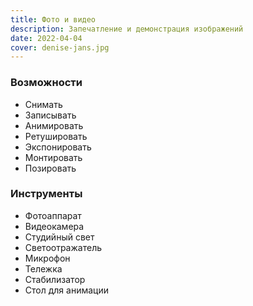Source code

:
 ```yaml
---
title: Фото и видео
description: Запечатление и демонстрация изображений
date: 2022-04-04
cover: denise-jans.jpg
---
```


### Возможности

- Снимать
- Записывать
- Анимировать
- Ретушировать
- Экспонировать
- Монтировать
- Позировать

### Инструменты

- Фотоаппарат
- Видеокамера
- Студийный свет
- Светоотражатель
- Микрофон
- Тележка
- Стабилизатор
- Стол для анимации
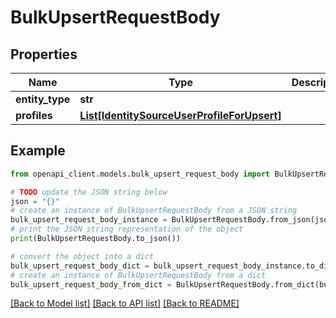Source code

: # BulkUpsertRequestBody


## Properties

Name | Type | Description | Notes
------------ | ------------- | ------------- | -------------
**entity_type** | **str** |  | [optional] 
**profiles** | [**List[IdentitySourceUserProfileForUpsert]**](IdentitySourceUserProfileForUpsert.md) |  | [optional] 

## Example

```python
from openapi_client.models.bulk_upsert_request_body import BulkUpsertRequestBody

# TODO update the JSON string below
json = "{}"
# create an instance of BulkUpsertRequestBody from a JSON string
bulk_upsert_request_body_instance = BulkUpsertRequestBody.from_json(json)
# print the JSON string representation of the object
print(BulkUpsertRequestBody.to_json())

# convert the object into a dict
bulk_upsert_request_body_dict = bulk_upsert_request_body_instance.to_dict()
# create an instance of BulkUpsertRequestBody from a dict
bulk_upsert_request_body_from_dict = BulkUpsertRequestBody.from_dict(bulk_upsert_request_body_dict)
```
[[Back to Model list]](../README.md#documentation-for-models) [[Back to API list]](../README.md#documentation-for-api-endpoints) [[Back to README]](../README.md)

:::::

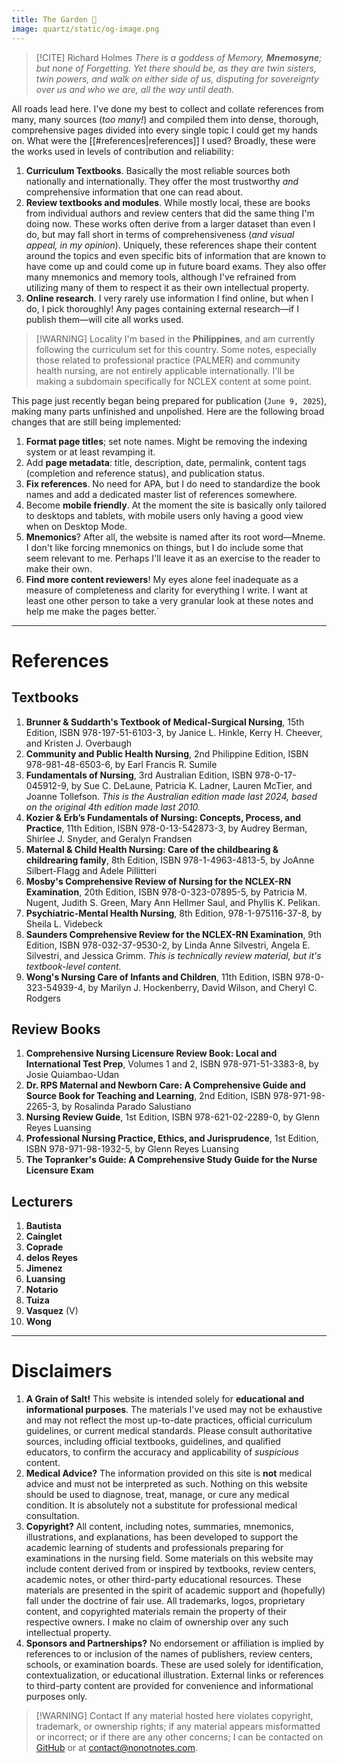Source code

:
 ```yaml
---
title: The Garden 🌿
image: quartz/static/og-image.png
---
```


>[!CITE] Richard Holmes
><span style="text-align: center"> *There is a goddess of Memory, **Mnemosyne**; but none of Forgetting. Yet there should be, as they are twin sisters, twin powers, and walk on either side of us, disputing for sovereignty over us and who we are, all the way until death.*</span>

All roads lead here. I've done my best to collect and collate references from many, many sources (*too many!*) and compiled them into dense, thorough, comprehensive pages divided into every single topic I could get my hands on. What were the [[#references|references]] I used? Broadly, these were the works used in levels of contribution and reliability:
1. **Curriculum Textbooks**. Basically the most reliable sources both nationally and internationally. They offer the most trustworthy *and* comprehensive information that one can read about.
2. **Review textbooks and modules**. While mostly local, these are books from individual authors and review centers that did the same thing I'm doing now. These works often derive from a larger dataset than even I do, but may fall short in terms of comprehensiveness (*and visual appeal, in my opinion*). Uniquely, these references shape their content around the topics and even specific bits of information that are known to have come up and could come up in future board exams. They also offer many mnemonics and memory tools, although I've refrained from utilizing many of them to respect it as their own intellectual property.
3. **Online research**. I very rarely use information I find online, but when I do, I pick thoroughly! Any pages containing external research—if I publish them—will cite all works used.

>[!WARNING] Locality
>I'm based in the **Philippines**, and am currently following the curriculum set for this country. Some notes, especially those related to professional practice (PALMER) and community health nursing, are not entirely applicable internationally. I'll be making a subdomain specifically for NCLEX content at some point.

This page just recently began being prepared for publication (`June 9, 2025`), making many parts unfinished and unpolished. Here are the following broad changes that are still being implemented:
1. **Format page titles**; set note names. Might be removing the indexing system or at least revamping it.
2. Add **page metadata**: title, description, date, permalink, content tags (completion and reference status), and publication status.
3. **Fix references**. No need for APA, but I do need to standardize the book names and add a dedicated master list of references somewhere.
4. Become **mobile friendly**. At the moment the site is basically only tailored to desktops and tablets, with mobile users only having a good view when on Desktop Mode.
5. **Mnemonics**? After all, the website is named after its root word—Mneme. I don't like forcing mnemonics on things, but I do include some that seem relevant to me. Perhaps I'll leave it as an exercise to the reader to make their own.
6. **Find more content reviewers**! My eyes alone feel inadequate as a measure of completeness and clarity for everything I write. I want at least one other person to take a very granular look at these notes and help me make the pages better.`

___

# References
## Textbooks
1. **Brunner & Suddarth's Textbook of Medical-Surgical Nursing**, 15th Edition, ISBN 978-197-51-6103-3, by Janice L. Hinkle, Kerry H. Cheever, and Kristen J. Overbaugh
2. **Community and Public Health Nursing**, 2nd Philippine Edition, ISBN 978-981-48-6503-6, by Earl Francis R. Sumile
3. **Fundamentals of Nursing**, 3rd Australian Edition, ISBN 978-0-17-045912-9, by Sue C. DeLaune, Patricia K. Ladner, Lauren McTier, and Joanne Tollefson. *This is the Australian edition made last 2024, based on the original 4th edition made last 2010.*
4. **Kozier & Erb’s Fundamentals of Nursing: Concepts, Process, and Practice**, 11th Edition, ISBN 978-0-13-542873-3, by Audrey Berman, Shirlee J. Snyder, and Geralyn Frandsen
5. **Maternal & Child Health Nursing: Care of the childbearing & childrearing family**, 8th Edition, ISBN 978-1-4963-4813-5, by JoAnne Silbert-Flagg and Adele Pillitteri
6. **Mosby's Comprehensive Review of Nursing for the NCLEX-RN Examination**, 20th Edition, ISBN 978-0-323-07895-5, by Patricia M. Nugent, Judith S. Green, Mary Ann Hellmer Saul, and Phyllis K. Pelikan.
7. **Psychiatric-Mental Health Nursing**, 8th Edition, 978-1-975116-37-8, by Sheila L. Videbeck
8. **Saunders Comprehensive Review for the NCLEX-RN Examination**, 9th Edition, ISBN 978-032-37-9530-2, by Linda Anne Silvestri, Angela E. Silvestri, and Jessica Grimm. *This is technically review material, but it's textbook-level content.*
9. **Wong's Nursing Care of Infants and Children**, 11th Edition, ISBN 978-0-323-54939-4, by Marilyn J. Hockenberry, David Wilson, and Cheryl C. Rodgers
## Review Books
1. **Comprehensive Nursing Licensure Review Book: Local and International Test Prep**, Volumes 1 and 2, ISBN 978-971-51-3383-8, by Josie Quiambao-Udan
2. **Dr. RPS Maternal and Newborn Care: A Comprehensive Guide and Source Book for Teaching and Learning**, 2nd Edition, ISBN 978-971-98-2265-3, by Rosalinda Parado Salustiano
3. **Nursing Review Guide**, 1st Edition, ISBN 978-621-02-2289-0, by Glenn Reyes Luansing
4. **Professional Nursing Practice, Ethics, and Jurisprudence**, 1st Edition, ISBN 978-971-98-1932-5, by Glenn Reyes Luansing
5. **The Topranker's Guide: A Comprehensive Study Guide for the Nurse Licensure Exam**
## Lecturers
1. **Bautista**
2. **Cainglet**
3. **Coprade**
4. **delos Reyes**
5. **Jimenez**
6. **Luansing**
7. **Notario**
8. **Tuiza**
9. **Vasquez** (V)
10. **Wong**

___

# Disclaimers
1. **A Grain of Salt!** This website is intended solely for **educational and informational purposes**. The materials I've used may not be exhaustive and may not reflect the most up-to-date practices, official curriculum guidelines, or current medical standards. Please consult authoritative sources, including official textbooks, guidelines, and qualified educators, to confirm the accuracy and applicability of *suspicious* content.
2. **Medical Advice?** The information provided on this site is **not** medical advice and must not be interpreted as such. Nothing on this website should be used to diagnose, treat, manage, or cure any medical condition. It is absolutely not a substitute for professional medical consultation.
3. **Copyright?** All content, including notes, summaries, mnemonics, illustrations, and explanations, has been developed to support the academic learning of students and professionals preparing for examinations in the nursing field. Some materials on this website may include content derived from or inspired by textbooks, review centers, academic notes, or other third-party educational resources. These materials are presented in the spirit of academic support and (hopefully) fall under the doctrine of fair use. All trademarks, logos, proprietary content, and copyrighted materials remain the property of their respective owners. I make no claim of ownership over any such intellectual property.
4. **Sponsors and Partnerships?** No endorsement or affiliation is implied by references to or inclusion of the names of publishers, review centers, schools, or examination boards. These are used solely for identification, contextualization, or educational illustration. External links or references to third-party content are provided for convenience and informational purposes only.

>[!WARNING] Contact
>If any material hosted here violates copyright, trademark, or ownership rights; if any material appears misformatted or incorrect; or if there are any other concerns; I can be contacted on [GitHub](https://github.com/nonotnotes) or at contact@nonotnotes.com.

:::::

Copy out all lines of the listing where the word "based" appears.

>I'm based in the **Philippines**, and am currently following the curriculum set for this country. Some notes, especially those related to professional practice (PALMER) and community health nursing, are not entirely applicable internationally. I'll be making a subdomain specifically for NCLEX content at some point.
3. **Fundamentals of Nursing**, 3rd Australian Edition, ISBN 978-0-17-045912-9, by Sue C. DeLaune, Patricia K. Ladner, Lauren McTier, and Joanne Tollefson. *This is the Australian edition made last 2024, based on the original 4th edition made last 2010.*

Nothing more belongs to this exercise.